Thousands of H-1B visa holders have been on the edge ever since Donald Trump's re-election as the US President. Despite the president's support for the H-1B visa programme, stringent visa regulations await those seeking entry into the US in line with Trump's executive order on birthright citizenship dated January 20.
Amid these events that led to widespread debate on the significance of the H-1B visa programme, industrialist Harsh Goenka Tuesday shared an old video of celebrated American born physicist Michio Kaku schooling people on why the H-1B is America's secret weapon.
"America has a secret weapon. That secret weapon is the H-1B. Without the H-1B, the scientific establishment of this country would collapse. Forget about Google or Silicon Valley. There would be no Silicon Valley without the H-1B. Do you know what the H-1B is? It's the genius visa," he can be heard saying in the video.
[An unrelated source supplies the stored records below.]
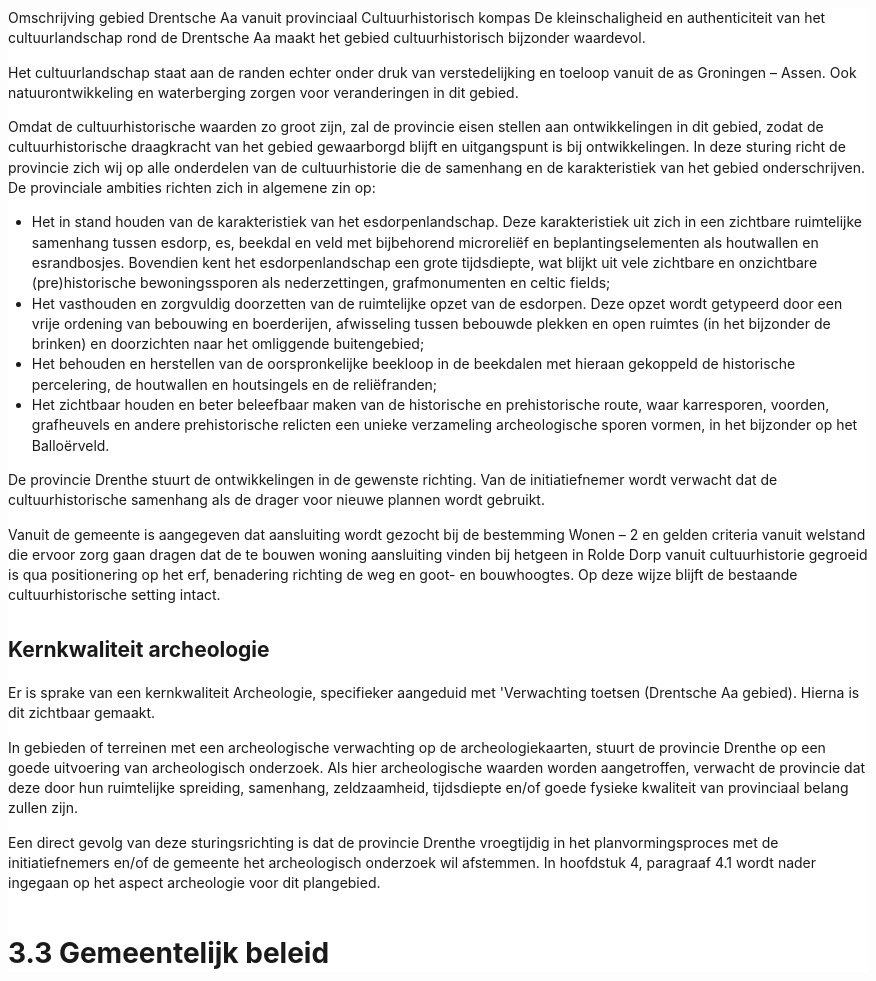 Omschrijving gebied Drentsche Aa vanuit provinciaal Cultuurhistorisch kompas De kleinschaligheid en authenticiteit van het cultuurlandschap rond de Drentsche Aa maakt het gebied cultuurhistorisch bijzonder waardevol.

Het cultuurlandschap staat aan de randen echter onder druk van verstedelijking en toeloop vanuit de as Groningen – Assen. Ook natuurontwikkeling en waterberging zorgen voor veranderingen in dit gebied.

Omdat de cultuurhistorische waarden zo groot zijn, zal de provincie eisen stellen aan ontwikkelingen in dit gebied, zodat de cultuurhistorische draagkracht van het gebied gewaarborgd blijft en uitgangspunt is bij ontwikkelingen. In deze sturing richt de provincie zich wij op alle onderdelen van de cultuurhistorie die de samenhang en de karakteristiek van het gebied onderschrijven. De provinciale ambities richten zich in algemene zin op:

- Het in stand houden van de karakteristiek van het esdorpenlandschap. Deze karakteristiek uit zich in een zichtbare ruimtelijke samenhang tussen esdorp, es, beekdal en veld met bijbehorend microreliëf en beplantingselementen als houtwallen en esrandbosjes. Bovendien kent het esdorpenlandschap een grote tijdsdiepte, wat blijkt uit vele zichtbare en onzichtbare (pre)historische bewoningssporen als nederzettingen, grafmonumenten en celtic fields;
- Het vasthouden en zorgvuldig doorzetten van de ruimtelijke opzet van de esdorpen. Deze opzet wordt getypeerd door een vrije ordening van bebouwing en boerderijen, afwisseling tussen bebouwde plekken en open ruimtes (in het bijzonder de brinken) en doorzichten naar het omliggende buitengebied;
- Het behouden en herstellen van de oorspronkelijke beekloop in de beekdalen met hieraan gekoppeld de historische percelering, de houtwallen en houtsingels en de reliëfranden;
- Het zichtbaar houden en beter beleefbaar maken van de historische en prehistorische route, waar karresporen, voorden, grafheuvels en andere prehistorische relicten een unieke verzameling archeologische sporen vormen, in het bijzonder op het Balloërveld.

De provincie Drenthe stuurt de ontwikkelingen in de gewenste richting. Van de initiatiefnemer wordt verwacht dat de cultuurhistorische samenhang als de drager voor nieuwe plannen wordt gebruikt.

Vanuit de gemeente is aangegeven dat aansluiting wordt gezocht bij de bestemming Wonen – 2 en gelden criteria vanuit welstand die ervoor zorg gaan dragen dat de te bouwen woning aansluiting vinden bij hetgeen in Rolde Dorp vanuit cultuurhistorie gegroeid is qua positionering op het erf, benadering richting de weg en goot- en bouwhoogtes. Op deze wijze blijft de bestaande cultuurhistorische setting intact.

## Kernkwaliteit archeologie

Er is sprake van een kernkwaliteit Archeologie, specifieker aangeduid met 'Verwachting toetsen (Drentsche Aa gebied). Hierna is dit zichtbaar gemaakt.

In gebieden of terreinen met een archeologische verwachting op de archeologiekaarten, stuurt de provincie Drenthe op een goede uitvoering van archeologisch onderzoek. Als hier archeologische waarden worden aangetroffen, verwacht de provincie dat deze door hun ruimtelijke spreiding, samenhang, zeldzaamheid, tijdsdiepte en/of goede fysieke kwaliteit van provinciaal belang zullen zijn.

Een direct gevolg van deze sturingsrichting is dat de provincie Drenthe vroegtijdig in het planvormingsproces met de initiatiefnemers en/of de gemeente het archeologisch onderzoek wil afstemmen. In hoofdstuk 4, paragraaf 4.1 wordt nader ingegaan op het aspect archeologie voor dit plangebied.

# <span id="page-19-0"></span>**3.3 Gemeentelijk beleid**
Kaku, a vocal advocate of the immigrant policies, goes on to say that nearly 50 per cent of all PhD candidates in the US are foreign-born. "You realise that in the US, 50 per cent of all PhD candidates are foreign-born. At my system, one of the biggest in the US, 100 per cent of the PhD candidates are foreign-born. The US is the magnet sucking up all the brains of the world. But now the brains are going back... to China, India. There's a Silicon Valley in India, China now... Where did it come from? It came from the US! So don't tell me science is in the engine of prosperity. You remove the H-1B visa and you collapse the economy," Kaku warns.
Citing the Wall Street Journal, the scientist adds, "Look, there are no Americans who can take these jobs. These are at the highest level of high technology. They (H-1B visa holders) don't take jobs from Americans. They create entire industries," he says.
Who's Kaku?
Michio Kaku is an American physicist, science communicator, futurologist, and writer of popular-science. Born in San Jose, California, he is the co-founder of String Field Theory. His parents were both second-generation Japanese-Americans.
He holds the Henry Semat Chair and Professorship in theoretical physics at the City College of New York (CUNY), where he has taught for over 25 years. He has also been a visiting professor at the Institute for Advanced Study at Princeton, as well as New York University (NYU).